Second, we apply a scanner policy:

NCluster::> vserver vscan scanner-pool apply-policy -vserver SVM01 -scanner-pool POOL1 -scanner-policy primary
NCluster::> vserver vscan enable -vserver SVM01
NCluster::> vserver vscan connection-status show
Connected Connected Vserver Node Server-Count Servers 
--------- -------- ------------ ------------------------ 
SVM01 NClusterN1 3 SCAN1, SCAN2, SCAN3

NCluster::> vserver vscan on-access-policy show
Policy Policy File-Ext Policy Vserver Name Owner Protocol Paths Excluded Excluded Status 
--------- --------- ------- -------- ---------------- ---------- ------ 
NCluster default_ cluster CIFS - - off CIFS SVM01 default_ cluster CIFS - - on CIFS 

Licensing

There is no other licensing needed on ONTAP side to enable and use FPolicy & off-box anti-virus scanning; this is a basic functionality available in any ONTAP system.

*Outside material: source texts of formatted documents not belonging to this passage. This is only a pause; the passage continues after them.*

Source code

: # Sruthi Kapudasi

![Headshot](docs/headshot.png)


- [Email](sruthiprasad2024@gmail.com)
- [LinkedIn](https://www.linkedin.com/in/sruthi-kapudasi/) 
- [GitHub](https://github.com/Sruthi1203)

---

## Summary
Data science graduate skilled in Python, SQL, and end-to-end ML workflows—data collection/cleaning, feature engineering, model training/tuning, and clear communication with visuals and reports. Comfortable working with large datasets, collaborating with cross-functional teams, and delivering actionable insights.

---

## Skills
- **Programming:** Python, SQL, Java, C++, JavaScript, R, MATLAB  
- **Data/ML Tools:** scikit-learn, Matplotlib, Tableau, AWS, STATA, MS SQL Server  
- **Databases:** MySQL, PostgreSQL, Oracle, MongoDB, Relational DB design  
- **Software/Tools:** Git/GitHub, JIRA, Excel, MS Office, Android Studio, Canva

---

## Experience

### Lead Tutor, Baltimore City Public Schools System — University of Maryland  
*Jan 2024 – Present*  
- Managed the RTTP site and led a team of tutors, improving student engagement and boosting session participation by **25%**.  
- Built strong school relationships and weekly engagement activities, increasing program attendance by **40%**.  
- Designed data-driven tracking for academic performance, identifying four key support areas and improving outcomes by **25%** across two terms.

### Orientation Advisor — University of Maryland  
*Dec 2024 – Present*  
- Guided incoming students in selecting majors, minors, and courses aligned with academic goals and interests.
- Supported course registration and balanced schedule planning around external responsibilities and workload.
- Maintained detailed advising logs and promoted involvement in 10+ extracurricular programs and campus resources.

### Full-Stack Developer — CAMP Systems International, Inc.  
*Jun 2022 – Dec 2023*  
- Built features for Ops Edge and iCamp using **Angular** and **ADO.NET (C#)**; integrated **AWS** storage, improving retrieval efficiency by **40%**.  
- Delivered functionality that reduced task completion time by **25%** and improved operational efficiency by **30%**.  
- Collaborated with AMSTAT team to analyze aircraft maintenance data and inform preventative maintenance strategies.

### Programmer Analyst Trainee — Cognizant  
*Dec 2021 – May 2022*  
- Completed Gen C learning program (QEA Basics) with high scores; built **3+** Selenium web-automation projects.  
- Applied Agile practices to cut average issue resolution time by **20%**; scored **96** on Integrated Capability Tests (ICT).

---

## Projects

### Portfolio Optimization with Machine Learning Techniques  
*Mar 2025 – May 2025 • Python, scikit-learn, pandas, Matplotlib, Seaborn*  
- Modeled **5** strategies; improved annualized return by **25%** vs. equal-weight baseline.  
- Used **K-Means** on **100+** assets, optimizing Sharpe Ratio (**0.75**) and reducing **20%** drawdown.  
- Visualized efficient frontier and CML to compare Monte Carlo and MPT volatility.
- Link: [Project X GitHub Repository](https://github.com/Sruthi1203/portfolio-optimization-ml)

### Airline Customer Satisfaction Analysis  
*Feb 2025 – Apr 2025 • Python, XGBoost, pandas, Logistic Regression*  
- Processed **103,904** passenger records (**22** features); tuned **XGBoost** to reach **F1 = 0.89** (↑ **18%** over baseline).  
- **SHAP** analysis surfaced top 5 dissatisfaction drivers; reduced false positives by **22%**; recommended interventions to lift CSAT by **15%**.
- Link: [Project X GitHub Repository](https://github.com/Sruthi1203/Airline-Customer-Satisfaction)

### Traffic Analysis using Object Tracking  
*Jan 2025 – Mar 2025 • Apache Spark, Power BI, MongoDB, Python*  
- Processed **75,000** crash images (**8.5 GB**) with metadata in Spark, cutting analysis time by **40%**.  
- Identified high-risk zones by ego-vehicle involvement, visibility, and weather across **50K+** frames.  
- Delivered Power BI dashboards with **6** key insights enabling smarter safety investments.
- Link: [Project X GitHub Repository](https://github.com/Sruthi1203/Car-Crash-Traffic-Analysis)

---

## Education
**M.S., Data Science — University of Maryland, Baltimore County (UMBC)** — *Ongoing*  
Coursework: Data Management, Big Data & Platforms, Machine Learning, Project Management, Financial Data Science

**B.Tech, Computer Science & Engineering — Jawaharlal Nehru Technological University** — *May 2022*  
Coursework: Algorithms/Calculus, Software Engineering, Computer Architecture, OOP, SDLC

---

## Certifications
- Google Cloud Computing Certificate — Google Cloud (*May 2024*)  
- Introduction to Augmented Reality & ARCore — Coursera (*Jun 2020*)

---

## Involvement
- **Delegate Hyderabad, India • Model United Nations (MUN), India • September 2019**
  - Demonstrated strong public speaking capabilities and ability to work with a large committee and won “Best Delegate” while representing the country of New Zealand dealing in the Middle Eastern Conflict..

However, you might need to license additional functionality from the antivirus side, so please check it with your antivirus vendor.

Summary

Here are some advantages in integration storage system with your corporate AV: NAS integration with antivirus allows you to have one of the antivirus systems on your desktops and another for your NAS share. There is no need to do NAS scanning on workstations and waste their limited resources. All NAS data protected, there is no way for a user with advanced privileges to connect to the file share without antivirus protection and put there some unscanned files.